There was a misty drizzle visible in the lights from the bar. I saw the woman in the distance, approaching slowly below a hat with a wide brim and an orange cape that billowed around her like the sail of a ship bound in flames for Valhalla. She was tall, as tall as Helena, and moved with the ease of the wind.
I wasn't aware that I had come to a halt and was staring at her. She stopped to rearrange her cape, studying me through the gap between her hat and shoulder. We didn't speak. There was no need. She took my arm and led me through the twisting lanes that narrowed as we proceeded into the dark night.

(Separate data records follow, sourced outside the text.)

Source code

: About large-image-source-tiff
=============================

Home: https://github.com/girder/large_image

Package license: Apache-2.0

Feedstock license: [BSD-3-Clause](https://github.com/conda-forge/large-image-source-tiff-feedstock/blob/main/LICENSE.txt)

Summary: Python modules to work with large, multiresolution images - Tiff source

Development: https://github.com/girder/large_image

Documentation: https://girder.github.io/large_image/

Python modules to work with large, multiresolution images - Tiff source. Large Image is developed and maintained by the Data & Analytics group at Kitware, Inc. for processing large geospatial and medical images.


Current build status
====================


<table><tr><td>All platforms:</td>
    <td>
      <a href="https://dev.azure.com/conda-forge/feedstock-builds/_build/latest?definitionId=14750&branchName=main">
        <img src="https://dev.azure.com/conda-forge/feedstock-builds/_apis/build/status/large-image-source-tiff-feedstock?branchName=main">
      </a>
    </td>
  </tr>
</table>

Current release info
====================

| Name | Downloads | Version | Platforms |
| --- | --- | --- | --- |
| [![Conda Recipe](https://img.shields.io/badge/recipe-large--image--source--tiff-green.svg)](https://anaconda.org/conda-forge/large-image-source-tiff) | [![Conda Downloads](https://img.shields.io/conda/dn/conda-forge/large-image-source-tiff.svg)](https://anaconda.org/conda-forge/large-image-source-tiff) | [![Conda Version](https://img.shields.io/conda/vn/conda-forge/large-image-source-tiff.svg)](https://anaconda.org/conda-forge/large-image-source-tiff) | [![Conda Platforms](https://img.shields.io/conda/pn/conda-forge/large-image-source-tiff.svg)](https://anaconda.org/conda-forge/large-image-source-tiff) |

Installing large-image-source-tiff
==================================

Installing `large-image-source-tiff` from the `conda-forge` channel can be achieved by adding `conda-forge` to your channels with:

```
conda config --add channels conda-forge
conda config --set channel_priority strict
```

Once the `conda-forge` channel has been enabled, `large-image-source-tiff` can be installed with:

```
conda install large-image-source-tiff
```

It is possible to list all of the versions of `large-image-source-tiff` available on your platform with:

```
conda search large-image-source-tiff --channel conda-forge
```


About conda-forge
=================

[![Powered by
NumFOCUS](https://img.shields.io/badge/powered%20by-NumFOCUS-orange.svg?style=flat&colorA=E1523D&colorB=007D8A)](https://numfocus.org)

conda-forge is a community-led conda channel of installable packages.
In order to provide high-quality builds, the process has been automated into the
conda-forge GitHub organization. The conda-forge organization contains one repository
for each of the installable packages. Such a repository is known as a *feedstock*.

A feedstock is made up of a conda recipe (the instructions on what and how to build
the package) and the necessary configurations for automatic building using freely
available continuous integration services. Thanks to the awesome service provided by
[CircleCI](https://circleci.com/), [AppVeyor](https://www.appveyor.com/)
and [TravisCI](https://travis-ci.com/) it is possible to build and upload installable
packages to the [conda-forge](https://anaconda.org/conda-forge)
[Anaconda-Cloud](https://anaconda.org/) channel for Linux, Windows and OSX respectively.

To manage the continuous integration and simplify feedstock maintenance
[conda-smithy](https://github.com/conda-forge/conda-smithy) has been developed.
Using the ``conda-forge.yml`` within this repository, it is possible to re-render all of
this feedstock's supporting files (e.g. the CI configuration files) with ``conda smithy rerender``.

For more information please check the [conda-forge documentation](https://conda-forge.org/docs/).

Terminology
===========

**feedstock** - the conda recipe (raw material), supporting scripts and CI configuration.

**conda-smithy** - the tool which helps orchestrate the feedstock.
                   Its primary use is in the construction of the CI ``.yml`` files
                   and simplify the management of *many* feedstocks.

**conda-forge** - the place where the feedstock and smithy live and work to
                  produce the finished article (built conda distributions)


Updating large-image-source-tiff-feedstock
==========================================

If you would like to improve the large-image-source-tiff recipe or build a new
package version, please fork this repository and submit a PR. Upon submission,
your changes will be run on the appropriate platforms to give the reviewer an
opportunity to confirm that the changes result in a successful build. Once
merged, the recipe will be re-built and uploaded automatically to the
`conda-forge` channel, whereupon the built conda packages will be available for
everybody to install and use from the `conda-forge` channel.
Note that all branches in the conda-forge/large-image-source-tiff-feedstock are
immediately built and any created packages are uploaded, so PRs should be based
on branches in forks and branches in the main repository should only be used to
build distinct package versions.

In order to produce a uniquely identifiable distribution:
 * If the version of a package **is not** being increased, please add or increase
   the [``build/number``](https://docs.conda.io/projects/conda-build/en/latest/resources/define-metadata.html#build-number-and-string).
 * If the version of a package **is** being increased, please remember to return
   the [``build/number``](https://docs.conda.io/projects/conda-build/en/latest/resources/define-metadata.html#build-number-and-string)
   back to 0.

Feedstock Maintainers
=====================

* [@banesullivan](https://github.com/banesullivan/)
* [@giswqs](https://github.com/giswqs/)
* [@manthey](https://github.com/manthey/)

"We shall drink anïs," she said in a voice that was deep and mocking. Her face at that moment, studying me in the ivory haze of the street lamps, contained the mean, inanimate look of a costume mask. She wasn't young. My age, I thought.
"Of course," I replied.
She smiled, seemed less severe. We walked on. The night was subdued. It was the in between time neither late nor early. We were in a place I did not know, a diaspora of architectural survivors as odd as the giant statues of Easter Island. Drug dealers sold hash and heroin in small amounts. The prostitutes were old and gaudy, arms too big for sleeves, cheap as a meal. We passed them, filling doorways, satin dresses stretched like seal skin over swells of slipping flesh. Someone called: "You'd be better off over here, dear."
A man in a floor-length coat hissed. "Coke? Smack?" He was brisk and furtive, a rodent devoured by the shadows.
We stopped at a wooden door. Through a slit, dark eyes were staring out. They peered at me before moving to my companion. When I looked away, I noticed a name carved in the stone lintel: The Wise Monkey. Below, was the single word Members.
A bolt was pulled.
The musician played on, the room swaying just faintly from side to side, as if it were the deck of a ship. I finished the glass in front of me and poured a third. Or was it a fourth? I am confused by numbers and dates. I forget when Cristian was born and when he died. It was over quickly. He had a stomach ache, a headache, a high fever that hollowed his eyes and slashed deep lines on his seraphim face. The doctor remarked fatuously that he had been brave.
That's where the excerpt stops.